Daily Business Memo:

Airline passengers are getting grumpier and complaining more about the shrinking size of seats and being bumped from overbooked flights. Passenger complaints to the U.S. Transportation Department rose by one-fifth last year. The surge came despite a higher percentage of on-time flights in 2012 than during the year before.

"The way airlines have taken 130-seat airlines and expanded them to 150 seats to squeeze out more revenue is finally catching up with them," says Dean Headley, a business professor at the University of Kansas. "People are saying, 'Look I don't fit here. Do something about this.' At some point airlines can't keep shrinking seats to put more people into the same tube."

Charlie Leocha of the Consumer Travel Alliance says the Internet makes it easier for passengers to air their frustrations. "Because of the new online complaints systems, which send your complaints directly to DOT, consumers now have a way to complaint more easily."

Some people have had it with TV. They've had enough of the 100-plus channel universe. They don't like timing their lives around network show schedules. They're tired of $100-plus monthly cable bills.

A growing number of them have stopped paying for cable and satellite TV service, and don't even use an antenna to get free signals over the air. These people are watching shows and movies on the Internet, sometimes via cellphone connections. Last month, the Nielsen Co. started labeling people in this group "Zero TV" households because they fall outside the traditional definition of a TV home. There are 5 million of these residences in the United States, up from 2 million in 2007.

Winning back the Zero TV crowd will be one of the many issues broadcasters discuss at their national meeting, called the NAB Show, taking place this week in Las Vegas. "Getting broadcast programming on all the gizmos and gadgets - like tablets, the backseats of cars and laptops - is hugely important," says Dennis Wharton of the NAB.

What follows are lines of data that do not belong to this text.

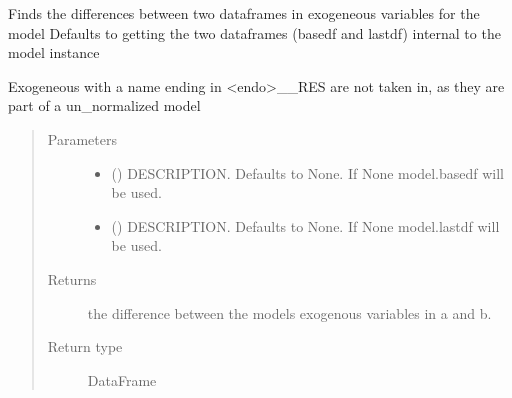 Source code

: \documentclass[letterpaper,10pt,english]{sphinxmanual}
\begin{document}
\begin{fulllineitems}
\begin{fulllineitems}
\label{\detokenize{core/modelclass:modelclass.Org_model_Mixin.exodif}}
\pysigstartsignatures
{}
\pysigstopsignatures
\sphinxAtStartPar
Finds the differences between two dataframes in exogeneous variables for the model
Defaults to getting the two dataframes (basedf and lastdf) internal to the model instance

\sphinxAtStartPar
Exogeneous with a name ending in \textless{}endo\textgreater{}\_\_RES are not taken in, as they are part of a un\_normalized model
\begin{quote}\begin{description}
\item[{Parameters}] \leavevmode\begin{itemize}
\item {} 
\sphinxAtStartPar
{} (\sphinxstyleliteralemphasis{\sphinxupquote{, }}) \textendash{} DESCRIPTION. Defaults to None. If None model.basedf will be used.

\item {} 
\sphinxAtStartPar
{} (\sphinxstyleliteralemphasis{\sphinxupquote{, }}) \textendash{} DESCRIPTION. Defaults to None. If None model.lastdf will be used.

\end{itemize}

\item[{Returns}] \leavevmode
\sphinxAtStartPar
the difference between the models exogenous variables in a and b.

\item[{Return type}] \leavevmode
\sphinxAtStartPar
DataFrame

\end{description}\end{quote}

\end{fulllineitems}



\end{fulllineitems}
\end{document}
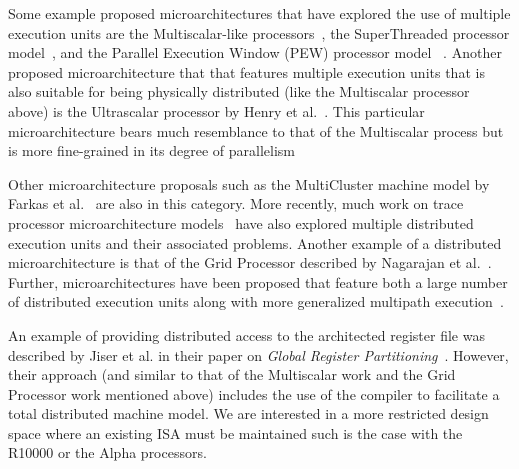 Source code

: \documentclass[10pt,dvips]{article}
\begin{document}
Some example proposed microarchitectures that have explored the
use of multiple execution units are the Multiscalar-like
processors~\cite{Sohi95,sundararaman97multiscalar},
the SuperThreaded processor model~\cite{tsai96superthread},
and
the Parallel Execution Window (PEW) processor model ~\cite{kemp96pew}.
Another proposed microarchitecture that that features
multiple execution units that is also suitable for being
physically distributed (like the Multiscalar processor above)
is the Ultrascalar processor by
Henry et al.~\cite{henry99}.
This particular microarchitecture bears much resemblance to that
of the Multiscalar process but is more fine-grained in its
degree of parallelism

Other microarchitecture proposals such as the MultiCluster machine
model by 
Farkas et al.~\cite{farkas97multicluster} are also in this category.
More recently, much work on trace processor microarchitecture 
models~\cite{rotenberg97trace,rotenberg99control,vajapeyam97sequences}
have also explored multiple distributed execution units and their associated
problems.
Another example of a distributed microarchitecture is that
of the Grid Processor described by Nagarajan et al.~\cite{nagarajan01grid}.
Further, microarchitectures have been proposed that feature both
a large number of distributed execution units along with more
generalized multipath execution~\cite{morano02high,uht02realizing}.

An example of providing distributed access to the architected
register file was described by Jiser et al. in their paper on
\textit{Global Register Partitioning}~\cite{Jiser00}.
However, their approach (and similar to that of the Multiscalar
work and the Grid Processor work mentioned above) includes
the use of the compiler to facilitate a total distributed 
machine model.
We are interested in a more restricted design space where an existing
ISA must be maintained such is the case with the R10000 or the Alpha
processors.
\end{document}
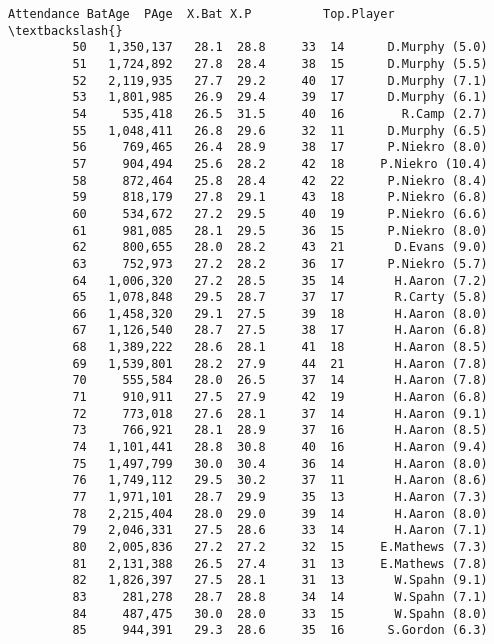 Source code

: \documentclass[11pt]{article}
\begin{document}
\begin{Verbatim}[commandchars=\\\{\}]
             Attendance BatAge  PAge  X.Bat X.P          Top.Player  \textbackslash{}
         50   1,350,137   28.1  28.8     33  14      D.Murphy (5.0)   
         51   1,724,892   27.8  28.4     38  15      D.Murphy (5.5)   
         52   2,119,935   27.7  29.2     40  17      D.Murphy (7.1)   
         53   1,801,985   26.9  29.4     39  17      D.Murphy (6.1)   
         54     535,418   26.5  31.5     40  16        R.Camp (2.7)   
         55   1,048,411   26.8  29.6     32  11      D.Murphy (6.5)   
         56     769,465   26.4  28.9     38  17      P.Niekro (8.0)   
         57     904,494   25.6  28.2     42  18     P.Niekro (10.4)   
         58     872,464   25.8  28.4     42  22      P.Niekro (8.4)   
         59     818,179   27.8  29.1     43  18      P.Niekro (6.8)   
         60     534,672   27.2  29.5     40  19      P.Niekro (6.6)   
         61     981,085   28.1  29.5     36  15      P.Niekro (8.0)   
         62     800,655   28.0  28.2     43  21       D.Evans (9.0)   
         63     752,973   27.2  28.2     36  17      P.Niekro (5.7)   
         64   1,006,320   27.2  28.5     35  14       H.Aaron (7.2)   
         65   1,078,848   29.5  28.7     37  17       R.Carty (5.8)   
         66   1,458,320   29.1  27.5     39  18       H.Aaron (8.0)   
         67   1,126,540   28.7  27.5     38  17       H.Aaron (6.8)   
         68   1,389,222   28.6  28.1     41  18       H.Aaron (8.5)   
         69   1,539,801   28.2  27.9     44  21       H.Aaron (7.8)   
         70     555,584   28.0  26.5     37  14       H.Aaron (7.8)   
         71     910,911   27.5  27.9     42  19       H.Aaron (6.8)   
         72     773,018   27.6  28.1     37  14       H.Aaron (9.1)   
         73     766,921   28.1  28.9     37  16       H.Aaron (8.5)   
         74   1,101,441   28.8  30.8     40  16       H.Aaron (9.4)   
         75   1,497,799   30.0  30.4     36  14       H.Aaron (8.0)   
         76   1,749,112   29.5  30.2     37  11       H.Aaron (8.6)   
         77   1,971,101   28.7  29.9     35  13       H.Aaron (7.3)   
         78   2,215,404   28.0  29.0     39  14       H.Aaron (8.0)   
         79   2,046,331   27.5  28.6     33  14       H.Aaron (7.1)   
         80   2,005,836   27.2  27.2     32  15     E.Mathews (7.3)   
         81   2,131,388   26.5  27.4     31  13     E.Mathews (7.8)   
         82   1,826,397   27.5  28.1     31  13       W.Spahn (9.1)   
         83     281,278   28.7  28.8     34  14       W.Spahn (7.1)   
         84     487,475   30.0  28.0     33  15       W.Spahn (8.0)   
         85     944,391   29.3  28.6     35  16      S.Gordon (6.3)   

\end{Verbatim}
\end{document}
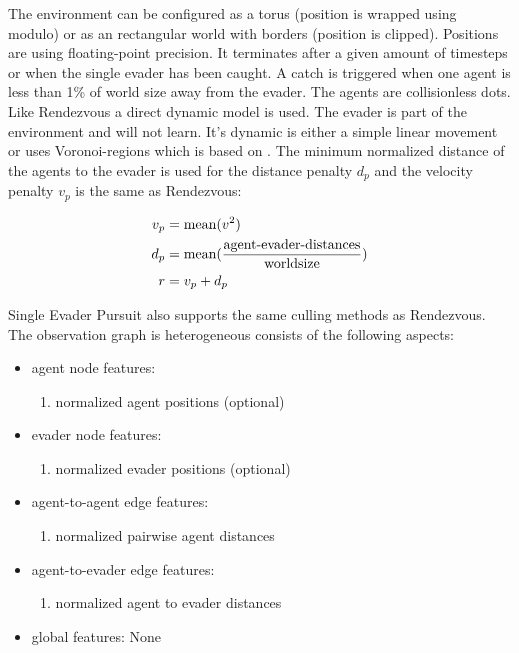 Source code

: The environment can be configured as a torus (position is wrapped using modulo) or as an rectangular world with borders (position is clipped). Positions are using floating-point precision. It terminates after a given amount of timesteps or when the single evader has been caught. A catch is triggered when one agent is less than 1\% of world size away from the evader.
The agents are collisionless dots. Like Rendezvous a direct dynamic model is used. The evader is part of the environment and will not learn. It's dynamic is either a simple linear movement or uses Voronoi-regions which is based on \citet{ZHOU201664}.
The minimum normalized distance of the agents to the evader is used for the distance penalty $d_p$ and the velocity penalty $v_p$ is the same as Rendezvous:

\begin{equation}
    \begin{aligned}
        v_p &= \textup{mean}(v^2)\\
        d_p &= \textup{mean}(\frac{\textup{agent-evader-distances}}{\textup{worldsize}}) \\
        r &= v_p + d_p
    \end{aligned}
    \nonumber
\end{equation}

Single Evader Pursuit also supports the same culling methods as Rendezvous. The observation graph is heterogeneous consists of the following aspects:
\begin{itemize}[noitemsep,nolistsep]
    \item agent node features:
    \begin{enumerate}
        \item normalized agent positions (optional)
    \end{enumerate} 
    \item evader node features:
    \begin{enumerate}
        \item normalized evader positions (optional)
    \end{enumerate}
    \item agent-to-agent edge features:
    \begin{enumerate}
        \item normalized pairwise agent distances
    \end{enumerate} 
    \item agent-to-evader edge features:
    \begin{enumerate}
        \item normalized agent to evader distances
    \end{enumerate} 
    \item global features: None
\end{itemize}



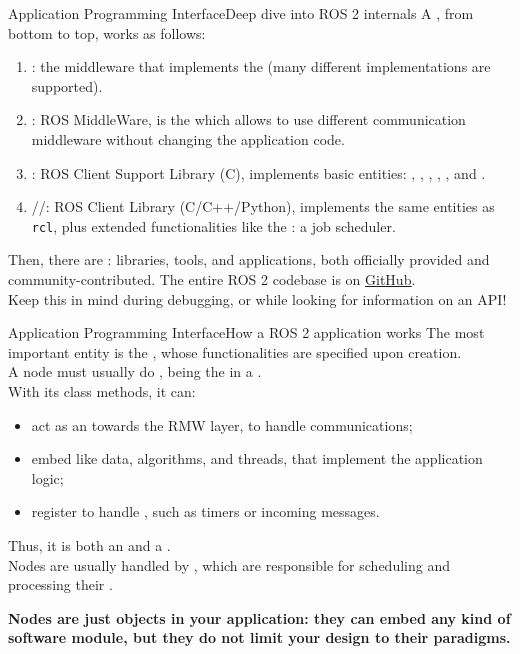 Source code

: \begin{frame}{Application Programming Interface}{Deep dive into ROS 2 internals}
  \justifying
	A , from bottom to top, works as follows:
	\begin{enumerate}
		\item {}: the middleware that implements the  (many different implementations are supported).
		\item {}: ROS MiddleWare, is the  which allows to use different communication middleware without changing the application code.
		\item {}: ROS Client Support Library (C), implements basic entities: , , , , , and .
		\item {}//: ROS Client Library (C/C++/Python), implements the same entities as \texttt{rcl}, plus extended functionalities like the : a job scheduler.
	\end{enumerate}
	Then, there are : libraries, tools, and applications, both officially provided and community-contributed. The entire ROS 2 codebase is on \href{https://github.com/ros2}{\color{blue}\underline{GitHub}}.\\
	Keep this in mind during debugging, or while looking for information on an API!
\end{frame}
\begin{frame}{Application Programming Interface}{How a ROS 2 application works}
  \justifying
	The most important entity is the , whose functionalities are specified upon creation.\\
	A node must usually do , being the  in a .\\
	With its class methods, it can:
	\begin{itemize}
		\item act as an  towards the RMW layer, to handle communications;
		\item embed  like data, algorithms, and threads, that implement the application logic;
		\item register  to handle , such as timers or incoming messages.
	\end{itemize}
	Thus, it is both an  and a .\\
	Nodes are usually handled by , which are responsible for scheduling and processing their .
	\begin{block}{}
		\centering
		\textbf{Nodes are just objects in your application: they can embed any kind of software module, but they do not limit your design to their paradigms.}
	\end{block}
\end{frame}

First the good news about newspaper ad revenue. At least it did not fall off a cliff last year. The Newspaper Association of America reports total revenue in 2012 fell 2 percent. That's the smallest drop in six years. The association says publishers turned to new businesses and raised more money from online subscriptions.

Is it time for a spring swoon for the economy? Some experts are warning that the jobs market might be in for more disappointments in the spring and summer. The March report from the government showed a sharp drop in new jobs compared to the previous three months.

Government spending from the sequester could take a bite out of jobs, Federated Investors market expert Phil Orlando said. "We know there's $85 billion in spending that's going to come out of the economy in the next six months." And Orlando says health care overhaul is affecting full-time employment. "One of the key elements of the Affordable Care Act is that if you are a full-time employee, which they're defining as someone who is working 30 hours or more a week, then you are entitled to health care benefits. What a lot of companies are doing right now is they are chopping the hours of those workers to below 30 hours a week."

These employers might be hiring more workers, says Orlando, but reducing their weekly hours "so they don't have to provide health-care benefits."